He felt a similar thing happening within himself.
"You're working, you're acting, and then suddenly nothing," Munro said. "And how do you open up those channels again to where you're connecting with another person organically?"
The poems in his book came first, Munro said, but the theme makes itself clear over time. For this book, he said he originally wrote more than 300 pages, but he whittled the work down.
And while some of the poems have deep personal meanings, Munro said he believes readers can interpret them how they wish.
"I believe that when you write something, and you put it out and it's publicly available, it doesn't belong to you anymore," Munro said.

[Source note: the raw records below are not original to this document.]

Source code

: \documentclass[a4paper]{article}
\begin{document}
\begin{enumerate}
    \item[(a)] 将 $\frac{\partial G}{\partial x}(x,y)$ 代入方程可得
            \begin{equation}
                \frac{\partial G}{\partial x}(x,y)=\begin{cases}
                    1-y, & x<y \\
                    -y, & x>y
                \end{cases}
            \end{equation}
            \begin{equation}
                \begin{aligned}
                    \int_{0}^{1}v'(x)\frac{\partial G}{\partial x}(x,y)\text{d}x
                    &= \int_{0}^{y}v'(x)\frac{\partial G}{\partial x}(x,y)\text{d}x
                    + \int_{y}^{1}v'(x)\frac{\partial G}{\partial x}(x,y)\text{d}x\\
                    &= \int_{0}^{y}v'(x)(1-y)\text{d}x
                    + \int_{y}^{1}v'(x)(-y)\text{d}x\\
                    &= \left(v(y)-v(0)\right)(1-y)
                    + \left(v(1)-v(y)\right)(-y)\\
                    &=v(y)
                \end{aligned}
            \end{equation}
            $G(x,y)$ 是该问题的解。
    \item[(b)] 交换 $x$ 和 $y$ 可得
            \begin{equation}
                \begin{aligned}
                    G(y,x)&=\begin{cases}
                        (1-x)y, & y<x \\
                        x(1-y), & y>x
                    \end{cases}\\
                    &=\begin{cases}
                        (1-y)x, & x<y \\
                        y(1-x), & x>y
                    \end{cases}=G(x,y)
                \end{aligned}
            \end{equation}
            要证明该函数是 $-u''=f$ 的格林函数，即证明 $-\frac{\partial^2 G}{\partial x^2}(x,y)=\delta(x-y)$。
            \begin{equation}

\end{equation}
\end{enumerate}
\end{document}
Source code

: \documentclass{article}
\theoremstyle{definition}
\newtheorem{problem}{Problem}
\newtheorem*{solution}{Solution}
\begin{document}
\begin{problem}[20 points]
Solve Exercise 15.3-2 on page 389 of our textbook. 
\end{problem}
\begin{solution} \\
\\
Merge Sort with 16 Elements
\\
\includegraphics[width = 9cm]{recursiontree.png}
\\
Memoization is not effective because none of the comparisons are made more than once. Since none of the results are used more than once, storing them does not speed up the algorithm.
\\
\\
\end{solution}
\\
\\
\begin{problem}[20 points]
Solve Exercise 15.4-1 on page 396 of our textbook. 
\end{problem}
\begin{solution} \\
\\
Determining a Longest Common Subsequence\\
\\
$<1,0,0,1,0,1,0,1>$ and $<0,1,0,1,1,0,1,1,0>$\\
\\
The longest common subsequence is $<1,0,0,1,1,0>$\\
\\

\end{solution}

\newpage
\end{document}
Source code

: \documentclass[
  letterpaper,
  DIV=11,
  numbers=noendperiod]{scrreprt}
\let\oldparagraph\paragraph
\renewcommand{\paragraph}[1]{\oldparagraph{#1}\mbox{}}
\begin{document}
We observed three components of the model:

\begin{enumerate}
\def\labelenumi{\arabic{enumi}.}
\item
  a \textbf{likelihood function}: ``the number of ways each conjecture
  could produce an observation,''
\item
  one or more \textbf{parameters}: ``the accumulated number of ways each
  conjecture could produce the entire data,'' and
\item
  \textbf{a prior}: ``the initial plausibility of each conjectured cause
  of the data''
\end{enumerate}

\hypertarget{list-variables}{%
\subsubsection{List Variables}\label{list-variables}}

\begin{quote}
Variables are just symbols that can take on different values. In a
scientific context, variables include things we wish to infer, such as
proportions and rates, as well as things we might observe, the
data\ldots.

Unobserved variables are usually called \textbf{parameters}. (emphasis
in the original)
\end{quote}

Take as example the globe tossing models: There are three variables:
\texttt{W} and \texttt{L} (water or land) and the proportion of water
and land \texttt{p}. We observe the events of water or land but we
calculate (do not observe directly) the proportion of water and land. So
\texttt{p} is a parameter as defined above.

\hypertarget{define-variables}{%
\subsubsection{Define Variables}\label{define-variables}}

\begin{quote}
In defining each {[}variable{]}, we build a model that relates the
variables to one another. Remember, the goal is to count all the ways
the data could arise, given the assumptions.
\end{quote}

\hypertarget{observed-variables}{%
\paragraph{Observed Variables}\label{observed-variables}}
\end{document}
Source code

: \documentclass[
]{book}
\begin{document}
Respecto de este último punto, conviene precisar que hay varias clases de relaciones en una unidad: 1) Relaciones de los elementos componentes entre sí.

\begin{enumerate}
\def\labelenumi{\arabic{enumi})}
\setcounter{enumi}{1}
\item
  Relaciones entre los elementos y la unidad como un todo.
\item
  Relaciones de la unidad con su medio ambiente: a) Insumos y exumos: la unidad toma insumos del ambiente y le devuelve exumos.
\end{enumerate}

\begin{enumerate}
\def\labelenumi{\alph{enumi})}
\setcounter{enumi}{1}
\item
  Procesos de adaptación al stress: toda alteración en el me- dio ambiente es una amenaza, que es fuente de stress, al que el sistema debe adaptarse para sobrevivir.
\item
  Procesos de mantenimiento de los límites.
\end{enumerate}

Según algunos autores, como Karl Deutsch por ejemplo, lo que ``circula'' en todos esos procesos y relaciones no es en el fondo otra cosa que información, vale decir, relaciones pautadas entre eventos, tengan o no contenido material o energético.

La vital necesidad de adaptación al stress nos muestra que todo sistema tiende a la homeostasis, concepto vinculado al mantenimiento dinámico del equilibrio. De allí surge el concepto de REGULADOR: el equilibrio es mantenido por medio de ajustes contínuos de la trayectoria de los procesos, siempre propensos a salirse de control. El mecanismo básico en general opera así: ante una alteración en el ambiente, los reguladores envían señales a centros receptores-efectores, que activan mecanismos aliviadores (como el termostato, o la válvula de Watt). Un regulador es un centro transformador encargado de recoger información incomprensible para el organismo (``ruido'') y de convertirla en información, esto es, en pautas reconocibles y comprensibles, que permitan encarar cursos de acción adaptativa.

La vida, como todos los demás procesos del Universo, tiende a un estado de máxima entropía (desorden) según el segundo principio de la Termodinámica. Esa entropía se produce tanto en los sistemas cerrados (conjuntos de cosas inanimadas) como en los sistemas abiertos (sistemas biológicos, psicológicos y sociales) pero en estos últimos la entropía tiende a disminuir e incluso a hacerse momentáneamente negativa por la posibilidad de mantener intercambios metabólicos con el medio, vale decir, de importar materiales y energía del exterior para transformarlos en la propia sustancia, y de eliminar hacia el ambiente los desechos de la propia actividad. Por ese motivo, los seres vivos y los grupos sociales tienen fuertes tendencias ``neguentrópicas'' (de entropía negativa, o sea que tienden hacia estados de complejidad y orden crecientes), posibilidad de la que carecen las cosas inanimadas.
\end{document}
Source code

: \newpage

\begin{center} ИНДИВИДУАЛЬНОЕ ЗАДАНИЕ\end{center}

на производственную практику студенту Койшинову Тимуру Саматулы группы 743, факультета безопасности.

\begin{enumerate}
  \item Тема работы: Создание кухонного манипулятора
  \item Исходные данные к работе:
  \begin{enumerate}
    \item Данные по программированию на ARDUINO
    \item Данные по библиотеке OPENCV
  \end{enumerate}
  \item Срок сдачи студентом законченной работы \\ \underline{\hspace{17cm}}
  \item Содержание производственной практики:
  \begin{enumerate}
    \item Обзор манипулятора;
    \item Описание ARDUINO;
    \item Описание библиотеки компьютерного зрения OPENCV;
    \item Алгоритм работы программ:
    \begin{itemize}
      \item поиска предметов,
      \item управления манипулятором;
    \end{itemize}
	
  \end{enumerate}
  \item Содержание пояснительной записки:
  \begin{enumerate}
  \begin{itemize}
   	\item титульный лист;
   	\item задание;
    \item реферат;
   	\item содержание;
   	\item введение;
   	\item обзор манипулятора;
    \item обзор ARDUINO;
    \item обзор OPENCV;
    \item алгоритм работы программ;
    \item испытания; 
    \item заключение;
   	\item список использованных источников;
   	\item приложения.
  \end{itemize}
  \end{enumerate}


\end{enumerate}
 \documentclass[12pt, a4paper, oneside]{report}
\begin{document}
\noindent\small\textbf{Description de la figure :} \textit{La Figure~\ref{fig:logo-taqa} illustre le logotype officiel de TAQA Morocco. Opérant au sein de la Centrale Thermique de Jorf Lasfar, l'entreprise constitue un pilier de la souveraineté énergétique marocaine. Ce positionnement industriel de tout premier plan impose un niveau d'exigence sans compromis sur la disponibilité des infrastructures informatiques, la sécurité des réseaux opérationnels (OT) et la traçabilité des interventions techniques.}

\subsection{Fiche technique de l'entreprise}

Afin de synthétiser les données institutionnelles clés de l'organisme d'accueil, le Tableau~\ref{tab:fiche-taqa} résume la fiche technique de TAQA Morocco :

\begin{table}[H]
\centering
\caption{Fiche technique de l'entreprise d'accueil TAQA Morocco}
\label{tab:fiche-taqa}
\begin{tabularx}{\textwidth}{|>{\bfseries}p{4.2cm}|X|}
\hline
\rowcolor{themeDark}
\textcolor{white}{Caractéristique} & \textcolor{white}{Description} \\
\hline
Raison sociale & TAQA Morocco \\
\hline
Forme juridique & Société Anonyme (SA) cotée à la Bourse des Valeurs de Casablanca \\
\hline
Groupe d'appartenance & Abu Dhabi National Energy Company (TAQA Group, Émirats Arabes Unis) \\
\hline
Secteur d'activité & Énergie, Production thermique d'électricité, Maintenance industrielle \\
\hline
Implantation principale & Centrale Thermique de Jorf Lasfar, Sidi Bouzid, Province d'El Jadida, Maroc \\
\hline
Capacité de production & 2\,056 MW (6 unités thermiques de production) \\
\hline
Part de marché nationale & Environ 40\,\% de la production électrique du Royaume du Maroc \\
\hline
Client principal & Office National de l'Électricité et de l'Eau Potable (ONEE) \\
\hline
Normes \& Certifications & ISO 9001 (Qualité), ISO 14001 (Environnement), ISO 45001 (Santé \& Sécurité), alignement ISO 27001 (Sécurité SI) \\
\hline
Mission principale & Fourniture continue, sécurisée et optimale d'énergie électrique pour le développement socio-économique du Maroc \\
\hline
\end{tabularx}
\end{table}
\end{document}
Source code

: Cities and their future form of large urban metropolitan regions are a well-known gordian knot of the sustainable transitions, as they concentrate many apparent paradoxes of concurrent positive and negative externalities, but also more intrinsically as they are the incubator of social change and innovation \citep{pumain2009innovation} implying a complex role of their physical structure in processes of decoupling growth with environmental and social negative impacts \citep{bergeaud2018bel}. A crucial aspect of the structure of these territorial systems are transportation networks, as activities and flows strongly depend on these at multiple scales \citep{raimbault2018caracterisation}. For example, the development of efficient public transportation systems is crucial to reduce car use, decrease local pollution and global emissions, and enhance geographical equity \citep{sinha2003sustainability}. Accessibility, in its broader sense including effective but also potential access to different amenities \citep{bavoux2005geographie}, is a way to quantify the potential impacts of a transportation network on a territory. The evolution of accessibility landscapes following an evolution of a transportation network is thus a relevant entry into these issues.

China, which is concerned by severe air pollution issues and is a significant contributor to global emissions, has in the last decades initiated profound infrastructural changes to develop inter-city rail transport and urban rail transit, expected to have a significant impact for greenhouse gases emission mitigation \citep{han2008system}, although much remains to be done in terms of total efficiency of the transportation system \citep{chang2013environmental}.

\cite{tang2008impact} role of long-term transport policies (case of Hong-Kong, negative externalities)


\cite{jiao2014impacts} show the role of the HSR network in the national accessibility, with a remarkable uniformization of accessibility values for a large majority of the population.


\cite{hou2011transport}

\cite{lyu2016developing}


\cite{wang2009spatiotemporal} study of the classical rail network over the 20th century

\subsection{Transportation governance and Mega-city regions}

"People have their own interpretations that they'll bring to the table, and in a way, through their own interpretation, they connect with you as the person that made it.
"My interpretation is irrelevant, or my intention, rather, is irrelevant. What you get out of it is the truth."
A message to his younger self
As a child, Munro said he would write about anything and everything. He remembers going on long drives and writing about the fields and ditches he'd see along the way.
Even if the things he wrote didn't make sense, Munro said it helped develop his writing skill and allowed him to later write about deeper things he was feeling.
Looking back at the boy with a brown paper bag trying acting for the first time or writing about those ditches and fields, Munro said he would tell that young boy to keep pursuing his art, despite everything.
"People may not understand you," he said. "That's something you'll have to live with, but it's worth it.
"It will save your life, and it will continue saving your life."